During that time, the Vols were trying to replace stalwarts Bob Johnson, John Boynton, Joe Graham, Charlie Fulton, Elliott Gammage, Dewey Warren, Jimmy Glover, Albert Dorsey, Derrick Weatherford, Walter Chadwick and others, all of whom helped lead the way to the SEC title and a share of the national title a season earlier.

At Neyland Stadium, work was ongoing on the new east side upper deck and auxiliary scoreboard. The picture shows seats being installed in what would become Section FF.

It was definitely a hectic time.

As Tom Siler reported, AD Bob Woodruff had received a call in the spring of 1968 from 3M that there was a new synthetic field available that might alleviate concerns about field maintenance and all those other pesky problems associated with a grass field.

Head coach Doug Dickey and Woodruff made a trip to St. Paul, Minnesota, and followed up with some hasty consultations with the power brokers. After that, Tennessee joined Wisconsin in having a field covered in artificial turf in 1968 at a cost of $230,000, equivalent to $2,072,300 today.

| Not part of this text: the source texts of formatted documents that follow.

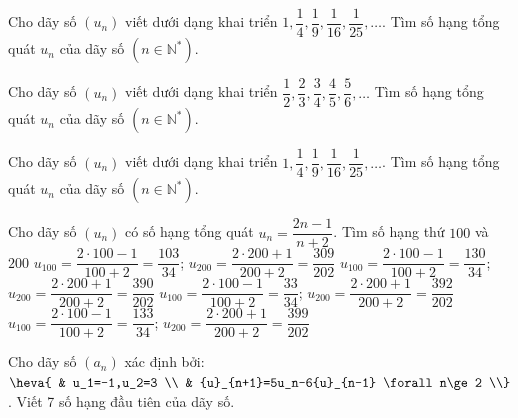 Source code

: \begin{bt}%
	Cho dãy số $\left(u_n\right)$ viết dưới dạng khai triển $1,\dfrac{1}{4},\dfrac{1}{9},\dfrac{1}{16},\dfrac{1}{25},\ldots$. Tìm số hạng tổng  quát $u_n$ của dãy số $\left(n\in \mathbb{N}^{\ast}\right)$.
\end{bt}

\begin{ex}%
	Cho dãy số $\left(u_n\right)$ viết dưới dạng  khai triển $\dfrac{1}{2},\dfrac{2}{3},\dfrac{3}{4},\dfrac{4}{5},\dfrac{5}{6},\ldots$ Tìm số hạng tổng quát $u_n$ của dãy số $\left(n\in \mathbb{N}^{\ast}\right)$.
\end{ex}

\begin{ex}%
	 Cho dãy số $\left(u_n\right)$ viết dưới dạng khai triển $1,\dfrac{1}{4},\dfrac{1}{9},\dfrac{1}{16},\dfrac{1}{25},\ldots$. Tìm số hạng tổng quát $u_n$ của dãy số $\left(n\in \mathbb{N}^{\ast}\right)$.
\end{ex}

\begin{ex}%
	Cho dãy số $(u_n)$ có số hạng tổng quát $u_n=\dfrac{2n-1}{n+2}$. Tìm số hạng thứ  $100$ và $200$
	\choice 
		{$u_{100}=\dfrac{2\cdot100-1}{100+2}=\dfrac{103}{34}$; $u_{200}=\dfrac{2\cdot200+1}{200+2}=\dfrac{309}{202}$} 
		 {$u_{100}=\dfrac{2\cdot100-1}{100+2}=\dfrac{130}{34}$; $u_{200}=\dfrac{2\cdot200+1}{200+2}=\dfrac{390}{202}$}
		{$u_{100}=\dfrac{2\cdot100-1}{100+2}=\dfrac{33}{34}$; $u_{200}=\dfrac{2\cdot200+1}{200+2}=\dfrac{392}{202}$} 
		{\True$u_{100}=\dfrac{2\cdot100-1}{100+2}=\dfrac{133}{34}$; $u_{200}=\dfrac{2\cdot200+1}{200+2}=\dfrac{399}{202}$} 
\end{ex}

\begin{bt}%
	Cho dãy số $(a_n)$ xác định bởi: $\heva{ 
	& u_1=-1,u_2=3  \\
	& {u}_{n+1}=5u_n-6{u}_{n-1} \forall n\ge 2 \\}$. Viết 7 số  hạng đầu tiên của dãy số.
\end{bt}

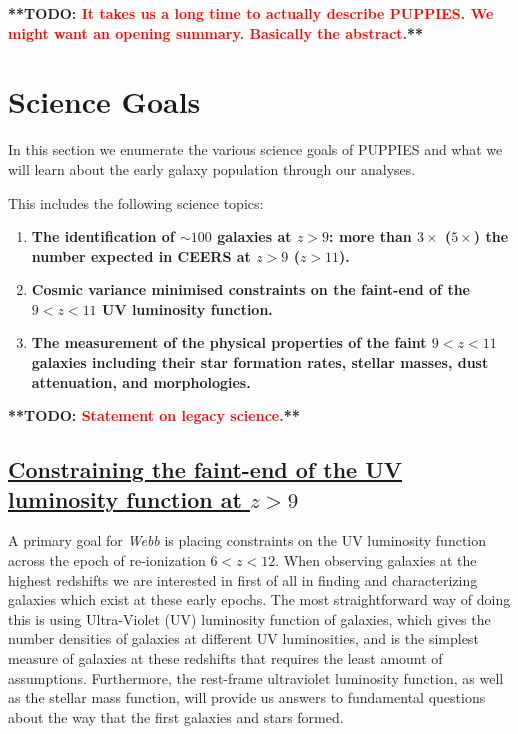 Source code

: \documentclass[12pt]{article}
\newcommand{\todo}[1]{\textbf{**TODO: \textcolor{red}{#1}**}}
\begin{document}
\todo{It takes us a long time to actually describe PUPPIES. We might want an opening summary. Basically the abstract.}

\section{Science Goals}

\noindent In this section we enumerate the various science goals of PUPPIES and what we will learn about the early galaxy population through our analyses.

This includes the following science topics:

\begin{enumerate}
\item \textbf{The identification of $\sim 100$ galaxies at $z>9$: more than $3\times$ ($5\times$) the number expected in CEERS at $z>9$ ($z>11$).}
\item \textbf{Cosmic variance minimised constraints on the faint-end of the $9<z<11$ UV luminosity function.} 
\item \textbf{The measurement of the physical properties of the faint $9<z<11$ galaxies including their star formation rates, stellar masses, dust attenuation, and morphologies.}
\end{enumerate}

\todo{Statement on legacy science.}

\subsection{\bf \underline{Constraining the faint-end of the UV luminosity function at $z > 9$}}\label{sec:UVLF}

A primary goal for \emph{Webb} is placing constraints on the UV luminosity function across the epoch of re-ionization $6<z<12$. When observing galaxies at the highest redshifts we are interested in first of all in finding and characterizing galaxies which exist at these early epochs.  The most straightforward way of doing this is using Ultra-Violet (UV) luminosity function of galaxies, which gives the number densities of galaxies at different UV luminosities, and is the simplest measure of galaxies at these redshifts that requires the least amount of assumptions.  Furthermore, the rest-frame ultraviolet luminosity function, as well as the stellar mass function, will provide us answers to fundamental questions about the way that the first galaxies and stars formed.
\end{document}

The field became popularly known as “Doug’s Rug,” a tribute to the ultra-successful Tennessee head coach. It wasn’t long before nearly everybody in the SEC, save LSU, Auburn, Georgia and Mississippi State, had some form of the fake stuff. Someone called the new surface “pretend grass.”

“Tennessee fans accepted the news stoically,” Siler wrote.

The sod that had been so carefully maintained by John Deanie Hoskins and others over the years was torn asunder and would have black streaks on its surface about a year later. 3M’s competitors would fly their potential clients over the field to see the carnage.

Season-opening opponent Georgia, Siler wrote, was told of the new field surface by telegram June 17.

The Bulldogs were appearing on the Vol schedule for the first time since 1937 in a nationally–televised contest on ABC on Sept. 14. Kickoff was 4 p.m. A record crowd of 60,603 showed up for the late afternoon encounter.

It had been quite an early summer for Georgia head coach Vince Dooley. He was preparing for a trip to Knoxville to open his season, one that would yield the Bulldogs an SEC title, their second in three years. On June 10, he celebrated the birth of son Derek, who would become an integral part of Tennessee football history in the years to come.

Georgia athletic director Joe Eaves was not dazzled by the news. “It’s a radical move that should have been considered by the conference,” Eaves said. “Why didn’t Tennessee bring this matter up when all of us met in Biloxi in May?”

Eaves said Georgia was thinking about voiding the contract. “Maybe Tennessee can just put on an intrasquad game for the TV audience.”

There was much ado about the deal from the Georgia perspective. There was even some poetry, or what passed for poetry, Siler wrote. One missive concluded as follows, penned by Col. Tom Rogers.

“And when the final score is in, on that Saturday P.M., You won’t have to blame the loss on Dooley, just blame it on 3M.”

The game was a classic. Dan Jenkins and photographer Walter Iooss Jr. showed up from Sports Illustrated, and the game story (“Rouser on a Rug”) was prominently featured in the next week’s issue.

The Vols and Bulldogs were the lead story. Denny McLain had won his 30th game for the Detroit Tigers earlier in the afternoon. He and Al Kaline earned the cover and a two-page story.

The game went past the allotted 60 minutes as quarterback Bubba Wyche threw a TD pass to wideout Gary Kreis that he bobbled. The ball somehow ended up in Gary’s grasp. Bubba then tossed a two-point conversion pass to tight end Ken DeLong.

Did Kreis catch the ball? That depends on your perspective. “It’s never too late to right a wrong,” one Georgia fan wrote Kreis, “Why don’t you ‘confess’?”

Kreis told media that the fan “also told me to stay out of Georgia.”

A year later, Kreis was on the Vol travel squad when the Vols played at Sanford Stadium in Athens on Nov. 1, winning 17-3 under less-than-ideal weather conditions.

Some form of artificial turf stayed on Shields-Watkins Field through the 1993 season. The artificial stuff was then pulled up, and grass has adorned the legendary field from that point on. Vol groundskeeper Bobby Campbell led the way, as happiness reigned supreme across Big Orange Country.